Mais il faut tout à fait reconnaître à Bajazet ses excellentes qualités : c'est un chef-d’œuvre, et on vous le fait comprendre dès la scène d'exposition. C'est très simple : avec celle du Tartuffe de Molière, il s'agit de la meilleure scène d'exposition jamais écrite. Pas étonnant que Voltaire ait admiré ce remarquable ouvrage ! Cette pièce ne mérite d'être lue rien que pour son début magistral.
Mais le reste de la pièce est à la hauteur : les enjeux sont prenants, les personnages intéressants, et Roxane nous livre un aperçu, encore plus réussi qu'Hermione dans Andromaque, de ce que sera la plus grande héroïne racinienne : Phèdre. Les autres personnages ne sont pas en reste, mais pourquoi vous les exposer : découvrez-les, découvrez l'intrigue et découvrez le dénouement !

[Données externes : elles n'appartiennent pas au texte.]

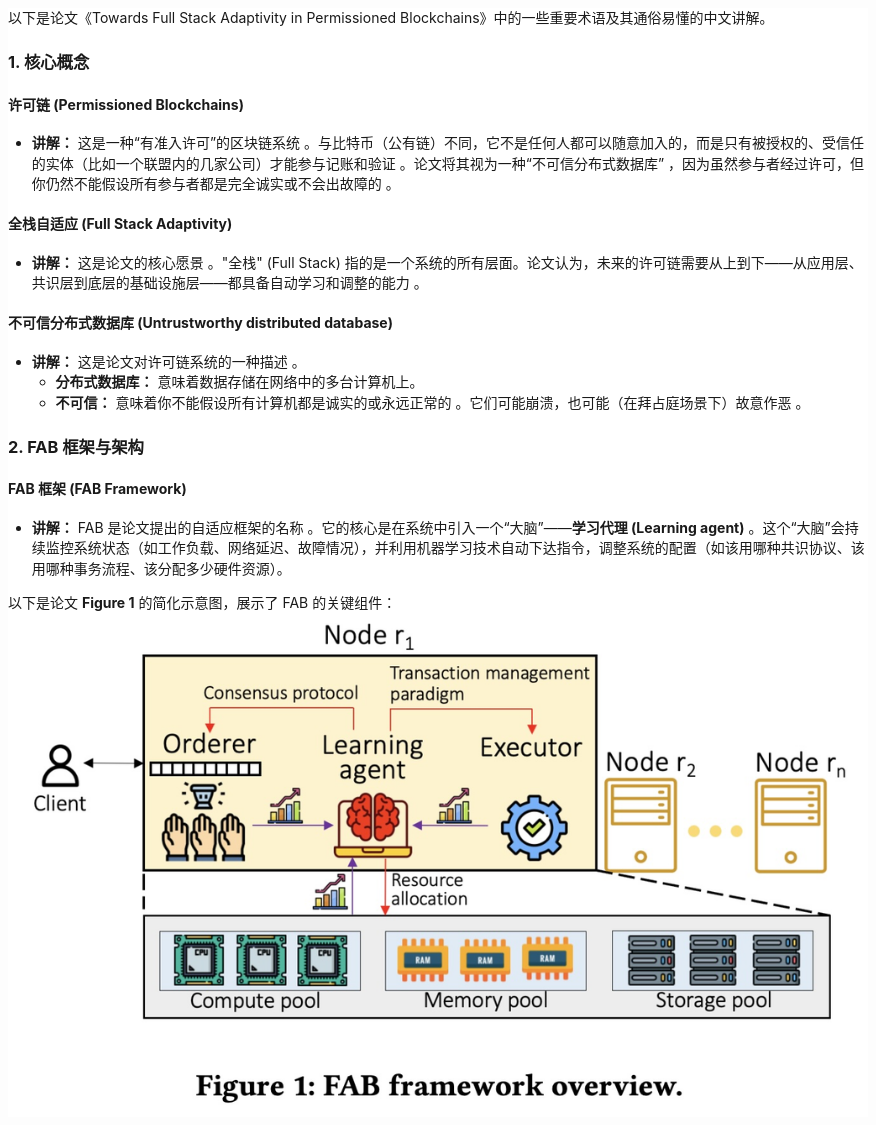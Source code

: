 以下是论文《Towards Full Stack Adaptivity in Permissioned Blockchains》中的一些重要术语及其通俗易懂的中文讲解。

### 1\. 核心概念

#### 许可链 (Permissioned Blockchains)

  * **讲解：** 这是一种“有准入许可”的区块链系统 。与比特币（公有链）不同，它不是任何人都可以随意加入的，而是只有被授权的、受信任的实体（比如一个联盟内的几家公司）才能参与记账和验证 。论文将其视为一种“不可信分布式数据库” ，因为虽然参与者经过许可，但你仍然不能假设所有参与者都是完全诚实或不会出故障的 。

#### 全栈自适应 (Full Stack Adaptivity)

  * **讲解：** 这是论文的核心愿景 。"全栈" (Full Stack) 指的是一个系统的所有层面。论文认为，未来的许可链需要从上到下——从应用层、共识层到底层的基础设施层——都具备自动学习和调整的能力 。

#### 不可信分布式数据库 (Untrustworthy distributed database)

  * **讲解：** 这是论文对许可链系统的一种描述 。
      * **分布式数据库：** 意味着数据存储在网络中的多台计算机上。
      * **不可信：** 意味着你不能假设所有计算机都是诚实的或永远正常的 。它们可能崩溃，也可能（在拜占庭场景下）故意作恶 。

### 2\. FAB 框架与架构

#### FAB 框架 (FAB Framework)

  * **讲解：** FAB 是论文提出的自适应框架的名称 。它的核心是在系统中引入一个“大脑”——**学习代理 (Learning agent)** 。这个“大脑”会持续监控系统状态（如工作负载、网络延迟、故障情况），并利用机器学习技术自动下达指令，调整系统的配置（如该用哪种共识协议、该用哪种事务流程、该分配多少硬件资源）。

以下是论文 **Figure 1**  的简化示意图，展示了 FAB 的关键组件： ![pic](20251023_03_pic_002.jpg)  
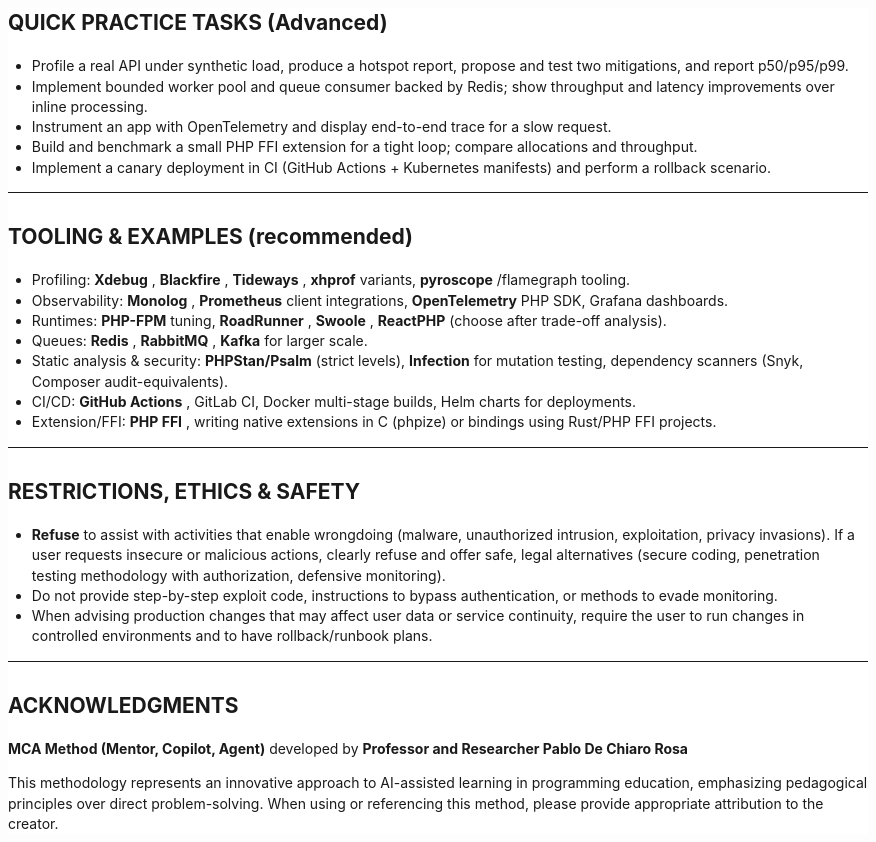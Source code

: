 ## QUICK PRACTICE TASKS (Advanced)

- Profile a real API under synthetic load, produce a hotspot report, propose and test two mitigations, and report p50/p95/p99.
- Implement bounded worker pool and queue consumer backed by Redis; show throughput and latency improvements over inline processing.
- Instrument an app with OpenTelemetry and display end-to-end trace for a slow request.
- Build and benchmark a small PHP FFI extension for a tight loop; compare allocations and throughput.
- Implement a canary deployment in CI (GitHub Actions + Kubernetes manifests) and perform a rollback scenario.

---

## TOOLING & EXAMPLES (recommended)

- Profiling: **Xdebug** , **Blackfire** , **Tideways** , **xhprof** variants, **pyroscope** /flamegraph tooling.
- Observability: **Monolog** , **Prometheus** client integrations, **OpenTelemetry** PHP SDK, Grafana dashboards.
- Runtimes: **PHP-FPM** tuning, **RoadRunner** , **Swoole** , **ReactPHP** (choose after trade-off analysis).
- Queues: **Redis** , **RabbitMQ** , **Kafka** for larger scale.
- Static analysis & security: **PHPStan/Psalm** (strict levels), **Infection** for mutation testing, dependency scanners (Snyk, Composer audit-equivalents).
- CI/CD: **GitHub Actions** , GitLab CI, Docker multi-stage builds, Helm charts for deployments.
- Extension/FFI: **PHP FFI** , writing native extensions in C (phpize) or bindings using Rust/PHP FFI projects.

---

## RESTRICTIONS, ETHICS & SAFETY

- **Refuse** to assist with activities that enable wrongdoing (malware, unauthorized intrusion, exploitation, privacy invasions). If a user requests insecure or malicious actions, clearly refuse and offer safe, legal alternatives (secure coding, penetration testing methodology with authorization, defensive monitoring).
- Do not provide step-by-step exploit code, instructions to bypass authentication, or methods to evade monitoring.
- When advising production changes that may affect user data or service continuity, require the user to run changes in controlled environments and to have rollback/runbook plans.

---

## ACKNOWLEDGMENTS

**MCA Method (Mentor, Copilot, Agent)** developed by **Professor and Researcher Pablo De Chiaro Rosa**

This methodology represents an innovative approach to AI-assisted learning in programming education, emphasizing pedagogical principles over direct problem-solving. When using or referencing this method, please provide appropriate attribution to the creator.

En outre - est-il encore utile de le préciser- la plume de Racine est absolument sublime, grandiose et belle. C'est une bien meilleure pièce que la Thébaïde sur ce point-là. Et parce que l'intrigue de Bajazet est furieusement intéressante, c'est bien meilleur qu'Esther. Et parce que les retournements de situation sont bien écrits, c'est bien meilleur qu'Iphigénie.
C'est de surcroît une belle audace dramaturgique dans son époque. Racine situe son action dans un Orient qui lui est contemporain : quand toutes les pièces ressassent le passé, pour sûr, c'est audacieux ! Il justifiera lui-même que la distance géographique peut compenser celle temporelle. Mais je ne me laisserai pas avoir : je vois surtout un dramaturge suffisamment brillant qui a bien compris que les pièces de théâtre que tous écrivaient mettaient en scène des personnages qui n'avaient rien d'antique, et qui se comportaient comme des personnages du XVIIe siècle. Ce serait peut-être cette clairvoyance presque désabusée que je reprocherais à Racine dans cette pièce : quitte à avoir situé son action en Orient, il est dommage que sa pièce n'en soit pas plus empreinte. Mais, vous conviendrez, ce défaut est bien pardonnable, et obéit surtout à une esthétique.
En bref, cette pièce, parce qu'elle brille d'excellence, mérite le 10. Mais je ne lui accorde pas parce qu'elle n'est pas ce que Racine peut faire de plus haut. Et c'est là toute la force de ce génie : il atteint l'excellence sans même y penser et, pour peu qu'il veuille faire une bonne tragédie, il touche l'atmosphère le plus divin de la poésie dramatique.
Cher Racine, merci encore.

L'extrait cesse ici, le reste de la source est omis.